Please show every line in the entries below that includes the word "type".

* Exercise inputs:
------------------------------------------------------------

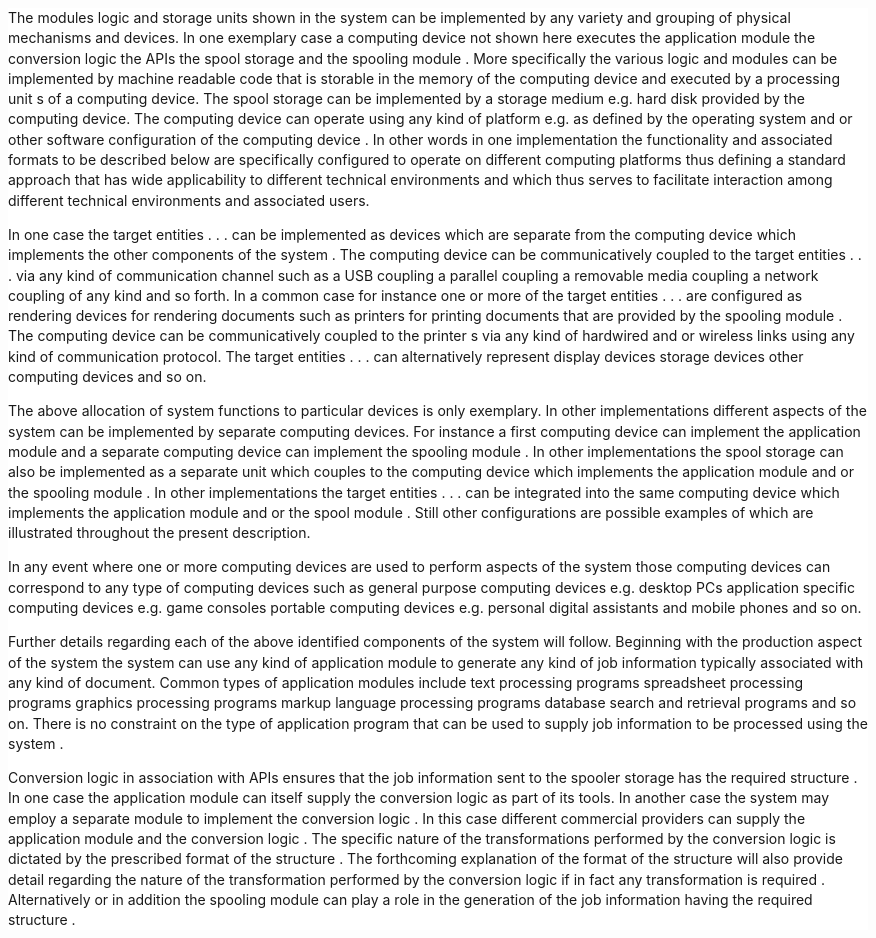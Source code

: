 The modules logic and storage units shown in the system can be implemented by any variety and grouping of physical mechanisms and devices. In one exemplary case a computing device not shown here executes the application module the conversion logic the APIs the spool storage and the spooling module . More specifically the various logic and modules can be implemented by machine readable code that is storable in the memory of the computing device and executed by a processing unit s of a computing device. The spool storage can be implemented by a storage medium e.g. hard disk provided by the computing device. The computing device can operate using any kind of platform e.g. as defined by the operating system and or other software configuration of the computing device . In other words in one implementation the functionality and associated formats to be described below are specifically configured to operate on different computing platforms thus defining a standard approach that has wide applicability to different technical environments and which thus serves to facilitate interaction among different technical environments and associated users.

In one case the target entities . . . can be implemented as devices which are separate from the computing device which implements the other components of the system . The computing device can be communicatively coupled to the target entities . . . via any kind of communication channel such as a USB coupling a parallel coupling a removable media coupling a network coupling of any kind and so forth. In a common case for instance one or more of the target entities . . . are configured as rendering devices for rendering documents such as printers for printing documents that are provided by the spooling module . The computing device can be communicatively coupled to the printer s via any kind of hardwired and or wireless links using any kind of communication protocol. The target entities . . . can alternatively represent display devices storage devices other computing devices and so on.

The above allocation of system functions to particular devices is only exemplary. In other implementations different aspects of the system can be implemented by separate computing devices. For instance a first computing device can implement the application module and a separate computing device can implement the spooling module . In other implementations the spool storage can also be implemented as a separate unit which couples to the computing device which implements the application module and or the spooling module . In other implementations the target entities . . . can be integrated into the same computing device which implements the application module and or the spool module . Still other configurations are possible examples of which are illustrated throughout the present description.

In any event where one or more computing devices are used to perform aspects of the system those computing devices can correspond to any type of computing devices such as general purpose computing devices e.g. desktop PCs application specific computing devices e.g. game consoles portable computing devices e.g. personal digital assistants and mobile phones and so on.

Further details regarding each of the above identified components of the system will follow. Beginning with the production aspect of the system the system can use any kind of application module to generate any kind of job information typically associated with any kind of document. Common types of application modules include text processing programs spreadsheet processing programs graphics processing programs markup language processing programs database search and retrieval programs and so on. There is no constraint on the type of application program that can be used to supply job information to be processed using the system .

Conversion logic in association with APIs ensures that the job information sent to the spooler storage has the required structure . In one case the application module can itself supply the conversion logic as part of its tools. In another case the system may employ a separate module to implement the conversion logic . In this case different commercial providers can supply the application module and the conversion logic . The specific nature of the transformations performed by the conversion logic is dictated by the prescribed format of the structure . The forthcoming explanation of the format of the structure will also provide detail regarding the nature of the transformation performed by the conversion logic if in fact any transformation is required . Alternatively or in addition the spooling module can play a role in the generation of the job information having the required structure .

------------------------------------------------------------

* Reply:
In any event where one or more computing devices are used to perform aspects of the system those computing devices can correspond to any type of computing devices such as general purpose computing devices e.g. desktop PCs application specific computing devices e.g. game consoles portable computing devices e.g. personal digital assistants and mobile phones and so on.
Further details regarding each of the above identified components of the system will follow. Beginning with the production aspect of the system the system can use any kind of application module to generate any kind of job information typically associated with any kind of document. Common types of application modules include text processing programs spreadsheet processing programs graphics processing programs markup language processing programs database search and retrieval programs and so on. There is no constraint on the type of application program that can be used to supply job information to be processed using the system .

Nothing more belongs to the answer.